◆ Your goal
The lines below must be transcribed exactly as given, with the images removed.

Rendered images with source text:
_ _ _ _ _ _ _

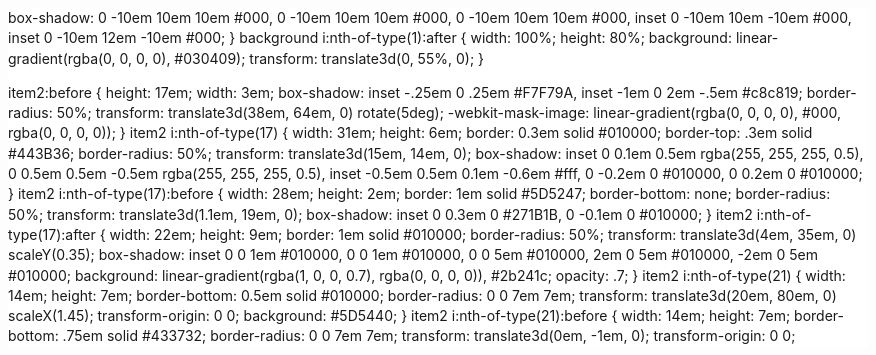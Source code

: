   box-shadow: 0 -10em 10em 10em #000, 0 -10em 10em 10em #000, 0 -10em 10em 10em #000, inset 0 -10em 10em -10em #000, inset 0 -10em 12em -10em #000;
}
background i:nth-of-type(1):after {
  width: 100%;
  height: 80%;
  background: linear-gradient(rgba(0, 0, 0, 0), #030409);
  transform: translate3d(0, 55%, 0);
}

item2:before {
  height: 17em;
  width: 3em;
  box-shadow: inset -.25em 0 .25em #F7F79A, inset -1em 0 2em -.5em #c8c819;
  border-radius: 50%;
  transform: translate3d(38em, 64em, 0) rotate(5deg);
  -webkit-mask-image: linear-gradient(rgba(0, 0, 0, 0), #000, rgba(0, 0, 0, 0));
}
item2 i:nth-of-type(17) {
  width: 31em;
  height: 6em;
  border: 0.3em solid #010000;
  border-top: .3em solid #443B36;
  border-radius: 50%;
  transform: translate3d(15em, 14em, 0);
  box-shadow: inset 0 0.1em 0.5em rgba(255, 255, 255, 0.5), 0 0.5em 0.5em -0.5em rgba(255, 255, 255, 0.5), inset -0.5em 0.5em 0.1em -0.6em #fff, 0 -0.2em 0 #010000, 0 0.2em 0 #010000;
}
item2 i:nth-of-type(17):before {
  width: 28em;
  height: 2em;
  border: 1em solid #5D5247;
  border-bottom: none;
  border-radius: 50%;
  transform: translate3d(1.1em, 19em, 0);
  box-shadow: inset 0 0.3em 0 #271B1B, 0 -0.1em 0 #010000;
}
item2 i:nth-of-type(17):after {
  width: 22em;
  height: 9em;
  border: 1em solid #010000;
  border-radius: 50%;
  transform: translate3d(4em, 35em, 0) scaleY(0.35);
  box-shadow: inset 0 0 1em #010000, 0 0 1em #010000, 0 0 5em #010000, 2em 0 5em #010000, -2em 0 5em #010000;
  background: linear-gradient(rgba(1, 0, 0, 0.7), rgba(0, 0, 0, 0)), #2b241c;
  opacity: .7;
}
item2 i:nth-of-type(21) {
  width: 14em;
  height: 7em;
  border-bottom: 0.5em solid #010000;
  border-radius: 0 0 7em 7em;
  transform: translate3d(20em, 80em, 0) scaleX(1.45);
  transform-origin: 0 0;
  background: #5D5440;
}
item2 i:nth-of-type(21):before {
  width: 14em;
  height: 7em;
  border-bottom: .75em solid #433732;
  border-radius: 0 0 7em 7em;
  transform: translate3d(0em, -1em, 0);
  transform-origin: 0 0;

_ _ _ _ _ _ _

◆ Result for this exercise
Source code

:   box-shadow: 0 -10em 10em 10em #000, 0 -10em 10em 10em #000, 0 -10em 10em 10em #000, inset 0 -10em 10em -10em #000, inset 0 -10em 12em -10em #000;
}
background i:nth-of-type(1):after {
  width: 100%;
  height: 80%;
  background: linear-gradient(rgba(0, 0, 0, 0), #030409);
  transform: translate3d(0, 55%, 0);
}

item2:before {
  height: 17em;
  width: 3em;
  box-shadow: inset -.25em 0 .25em #F7F79A, inset -1em 0 2em -.5em #c8c819;
  border-radius: 50%;
  transform: translate3d(38em, 64em, 0) rotate(5deg);
  -webkit-mask-image: linear-gradient(rgba(0, 0, 0, 0), #000, rgba(0, 0, 0, 0));
}
item2 i:nth-of-type(17) {
  width: 31em;
  height: 6em;
  border: 0.3em solid #010000;
  border-top: .3em solid #443B36;
  border-radius: 50%;
  transform: translate3d(15em, 14em, 0);
  box-shadow: inset 0 0.1em 0.5em rgba(255, 255, 255, 0.5), 0 0.5em 0.5em -0.5em rgba(255, 255, 255, 0.5), inset -0.5em 0.5em 0.1em -0.6em #fff, 0 -0.2em 0 #010000, 0 0.2em 0 #010000;
}
item2 i:nth-of-type(17):before {
  width: 28em;
  height: 2em;
  border: 1em solid #5D5247;
  border-bottom: none;
  border-radius: 50%;
  transform: translate3d(1.1em, 19em, 0);
  box-shadow: inset 0 0.3em 0 #271B1B, 0 -0.1em 0 #010000;
}
item2 i:nth-of-type(17):after {
  width: 22em;
  height: 9em;
  border: 1em solid #010000;
  border-radius: 50%;
  transform: translate3d(4em, 35em, 0) scaleY(0.35);
  box-shadow: inset 0 0 1em #010000, 0 0 1em #010000, 0 0 5em #010000, 2em 0 5em #010000, -2em 0 5em #010000;
  background: linear-gradient(rgba(1, 0, 0, 0.7), rgba(0, 0, 0, 0)), #2b241c;
  opacity: .7;
}
item2 i:nth-of-type(21) {
  width: 14em;
  height: 7em;
  border-bottom: 0.5em solid #010000;
  border-radius: 0 0 7em 7em;
  transform: translate3d(20em, 80em, 0) scaleX(1.45);
  transform-origin: 0 0;
  background: #5D5440;
}
item2 i:nth-of-type(21):before {
  width: 14em;
  height: 7em;
  border-bottom: .75em solid #433732;
  border-radius: 0 0 7em 7em;
  transform: translate3d(0em, -1em, 0);
  transform-origin: 0 0;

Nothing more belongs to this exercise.